Saved entries
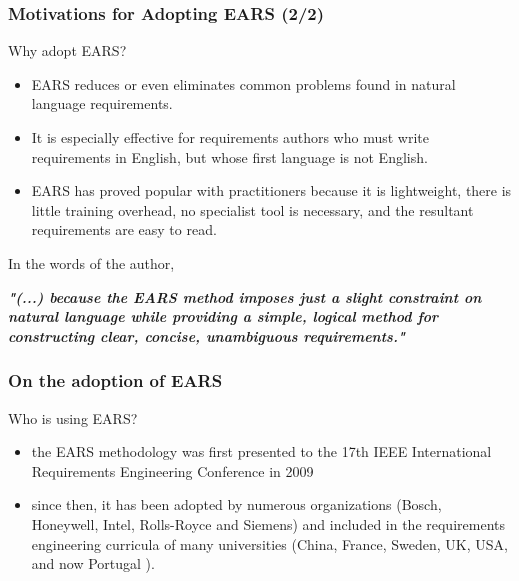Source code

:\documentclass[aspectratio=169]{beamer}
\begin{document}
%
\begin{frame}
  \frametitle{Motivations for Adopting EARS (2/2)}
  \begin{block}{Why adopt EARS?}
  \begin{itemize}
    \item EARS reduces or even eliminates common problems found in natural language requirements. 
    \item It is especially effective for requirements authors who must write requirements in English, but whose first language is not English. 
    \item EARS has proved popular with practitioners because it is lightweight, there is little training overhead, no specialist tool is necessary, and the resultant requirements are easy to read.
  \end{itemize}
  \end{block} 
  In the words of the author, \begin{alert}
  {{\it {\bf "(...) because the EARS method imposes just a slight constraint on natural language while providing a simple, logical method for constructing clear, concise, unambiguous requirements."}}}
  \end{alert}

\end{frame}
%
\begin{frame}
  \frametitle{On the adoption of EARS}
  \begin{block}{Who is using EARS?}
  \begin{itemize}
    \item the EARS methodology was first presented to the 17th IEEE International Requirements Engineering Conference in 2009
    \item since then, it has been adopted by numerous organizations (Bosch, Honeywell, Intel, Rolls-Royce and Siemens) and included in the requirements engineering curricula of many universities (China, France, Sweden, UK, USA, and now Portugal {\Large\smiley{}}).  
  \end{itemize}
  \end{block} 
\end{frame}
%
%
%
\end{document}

...

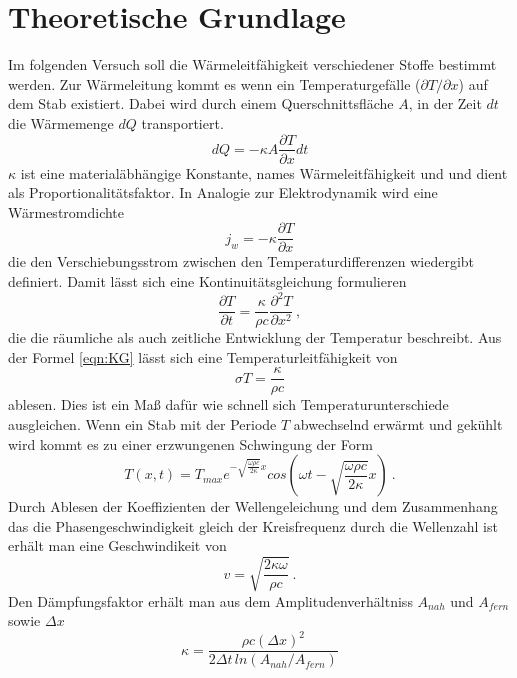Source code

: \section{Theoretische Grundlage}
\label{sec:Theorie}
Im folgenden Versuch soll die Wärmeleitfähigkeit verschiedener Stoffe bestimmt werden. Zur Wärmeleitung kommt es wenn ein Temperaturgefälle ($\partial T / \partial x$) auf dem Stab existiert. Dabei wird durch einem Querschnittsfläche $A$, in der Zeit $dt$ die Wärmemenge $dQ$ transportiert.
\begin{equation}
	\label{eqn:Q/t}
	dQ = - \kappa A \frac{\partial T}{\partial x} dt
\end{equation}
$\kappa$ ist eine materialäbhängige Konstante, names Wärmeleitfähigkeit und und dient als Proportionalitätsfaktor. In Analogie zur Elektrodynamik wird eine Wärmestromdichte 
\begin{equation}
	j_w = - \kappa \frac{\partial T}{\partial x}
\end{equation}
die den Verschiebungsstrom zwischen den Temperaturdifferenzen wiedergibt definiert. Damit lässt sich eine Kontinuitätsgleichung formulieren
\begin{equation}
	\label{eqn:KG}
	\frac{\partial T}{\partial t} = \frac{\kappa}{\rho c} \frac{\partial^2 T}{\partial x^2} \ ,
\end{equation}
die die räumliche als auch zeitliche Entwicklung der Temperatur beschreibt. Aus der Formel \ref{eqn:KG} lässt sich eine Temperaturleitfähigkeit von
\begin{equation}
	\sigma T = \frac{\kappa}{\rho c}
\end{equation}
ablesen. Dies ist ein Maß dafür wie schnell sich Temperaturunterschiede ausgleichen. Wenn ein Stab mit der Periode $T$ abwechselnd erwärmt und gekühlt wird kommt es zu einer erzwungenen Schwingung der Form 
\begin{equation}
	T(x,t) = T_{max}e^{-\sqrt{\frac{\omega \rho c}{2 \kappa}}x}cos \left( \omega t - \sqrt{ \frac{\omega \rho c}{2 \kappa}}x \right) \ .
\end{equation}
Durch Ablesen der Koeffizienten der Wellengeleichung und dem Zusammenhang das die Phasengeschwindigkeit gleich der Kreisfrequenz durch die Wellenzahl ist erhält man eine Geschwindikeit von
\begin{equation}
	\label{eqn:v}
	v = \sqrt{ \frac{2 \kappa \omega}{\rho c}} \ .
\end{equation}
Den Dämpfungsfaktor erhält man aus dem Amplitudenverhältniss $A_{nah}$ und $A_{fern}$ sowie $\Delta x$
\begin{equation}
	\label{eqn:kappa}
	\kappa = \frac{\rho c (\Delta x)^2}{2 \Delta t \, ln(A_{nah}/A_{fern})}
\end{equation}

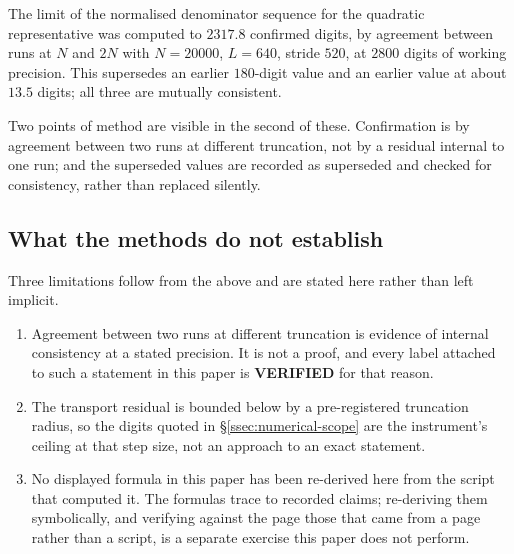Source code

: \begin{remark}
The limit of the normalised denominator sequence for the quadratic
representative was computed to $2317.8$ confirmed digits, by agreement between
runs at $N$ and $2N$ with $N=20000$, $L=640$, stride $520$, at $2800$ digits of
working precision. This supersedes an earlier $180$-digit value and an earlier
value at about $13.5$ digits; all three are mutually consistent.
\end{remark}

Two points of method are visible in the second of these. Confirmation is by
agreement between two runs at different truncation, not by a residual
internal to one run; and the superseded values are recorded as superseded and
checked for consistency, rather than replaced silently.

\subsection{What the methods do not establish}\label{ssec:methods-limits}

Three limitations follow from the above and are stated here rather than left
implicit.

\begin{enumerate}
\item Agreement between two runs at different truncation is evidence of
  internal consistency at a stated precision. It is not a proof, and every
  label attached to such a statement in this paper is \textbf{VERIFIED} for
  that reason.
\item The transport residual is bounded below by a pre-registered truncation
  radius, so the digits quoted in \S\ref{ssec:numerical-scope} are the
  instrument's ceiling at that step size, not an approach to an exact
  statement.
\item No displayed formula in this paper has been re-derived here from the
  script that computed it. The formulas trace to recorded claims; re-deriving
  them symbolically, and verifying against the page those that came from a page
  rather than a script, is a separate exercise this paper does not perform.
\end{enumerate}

* _Work order_
If a line in the entries above has the word "Delta", copy it.

* _Answer to this task_
Den Dämpfungsfaktor erhält man aus dem Amplitudenverhältniss $A_{nah}$ und $A_{fern}$ sowie $\Delta x$
	\kappa = \frac{\rho c (\Delta x)^2}{2 \Delta t \, ln(A_{nah}/A_{fern})}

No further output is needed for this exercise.